Perhaps the mass graves unearthed daily, and the recent steady flow of information indicating that in various parts of Bosnia the Serb forces and paramilitaries committed war crimes on a large scale, will help Lord Owen to understand that many of the rumors as to the Bosnians' self-inflicted massacres were made up by unprofor personnel, weary and ashamed of their own impotence. Transferring the blame to the Muslims obviated having to take stronger action against the Serbs, action that the international public would have clamored for had un personnel honestly identified the guilty party. Hence unprofor efforts to either misinform the public or to keep essential information secret, until and unless the Western media got wind of it.

Though Lord Owen's book is fundamentally flawed and unconvincing, he does make two valid points. The first is that he was subjected to a barrage of undeserved invective by enraged politicians and diplomats. A number of Western-oriented Muslim states directed their artillery tacitly or openly at international mediators such as Owen, the United Nations and its secretary general. For instance, playing to the gallery and taking the easy option, the Turkish government continually criticized Owen and Boutros Boutros-Ghali for failing to respond decisively to Serbian aggression. Otherwise, Ankara and other capitals would have had to turn their guns at the real culprits: the Security Council, and those European governments--above all the British government--that sent Lord Owen to negotiate any alternative to military intervention. The upshot of laboring under these circumstances was bound to be a distorted diagnosis of the conflict, an unjust peace, and the virtual destruction of a European state. Lord Owen grasped his duties quite well and acted accordingly. But it should be remembered that he did not write his own brief.

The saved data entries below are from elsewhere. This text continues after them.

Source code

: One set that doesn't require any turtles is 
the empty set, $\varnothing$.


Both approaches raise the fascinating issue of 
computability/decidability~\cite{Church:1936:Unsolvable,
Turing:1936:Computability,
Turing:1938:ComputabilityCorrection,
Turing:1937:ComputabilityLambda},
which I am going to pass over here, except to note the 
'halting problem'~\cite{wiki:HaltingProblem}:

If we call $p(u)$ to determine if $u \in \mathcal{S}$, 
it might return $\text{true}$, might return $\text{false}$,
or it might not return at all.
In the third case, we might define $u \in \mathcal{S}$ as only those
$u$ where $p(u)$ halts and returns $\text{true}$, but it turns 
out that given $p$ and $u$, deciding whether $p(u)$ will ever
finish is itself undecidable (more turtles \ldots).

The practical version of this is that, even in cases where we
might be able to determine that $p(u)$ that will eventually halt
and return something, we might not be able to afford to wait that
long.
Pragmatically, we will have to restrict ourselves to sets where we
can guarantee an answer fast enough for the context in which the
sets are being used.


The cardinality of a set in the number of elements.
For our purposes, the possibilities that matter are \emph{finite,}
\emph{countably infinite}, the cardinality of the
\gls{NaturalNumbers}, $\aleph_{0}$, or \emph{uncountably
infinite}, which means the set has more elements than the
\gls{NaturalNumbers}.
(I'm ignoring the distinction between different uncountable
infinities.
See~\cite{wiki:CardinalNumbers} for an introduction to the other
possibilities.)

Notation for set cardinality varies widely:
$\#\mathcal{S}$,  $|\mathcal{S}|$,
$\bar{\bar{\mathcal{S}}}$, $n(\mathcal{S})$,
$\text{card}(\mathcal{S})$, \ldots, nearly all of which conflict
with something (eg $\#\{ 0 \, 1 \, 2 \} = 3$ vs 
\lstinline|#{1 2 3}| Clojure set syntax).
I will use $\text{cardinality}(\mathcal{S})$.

The second point refers to his criticism of the U.S. administration for undermining his studiously prepared peace in early 1993. Here Owen is on rock solid ground because, after all, on paper the Vance-Owen plan was less rewarding to Serbian ethnic cleansing and conquests than the Dayton deal. The U.S. administration, which had condemned the Lord's plan as repulsive to the principles it was trying to uphold, waited for more than two years simply to come back with a deal based on the same flawed premises. "What's the difference between the Vance-Owen plan and the Dayton agreement?", asked Misha Glenny, and he gave the answer: "Nothing except two years of mass graves."4

All this should haunt the Americans, but whether it does or not remains to be seen (the Nobel Prize Committee may bless those two years as the mark of statesmanship). In any case, there is one other difference between Vance-Owen circa 1993 and the Dayton peace of late 1995, and it is an important one. This time the Americans are heavily involved and clearly have become impatient with European "sophistication." The one British figure who might have carried conviction in the whole grisly story was, of course, Margaret Thatcher, whose instincts were, from the start, quite right. But it is one of the curious facts of modern English politics that when you need a man you get a woman.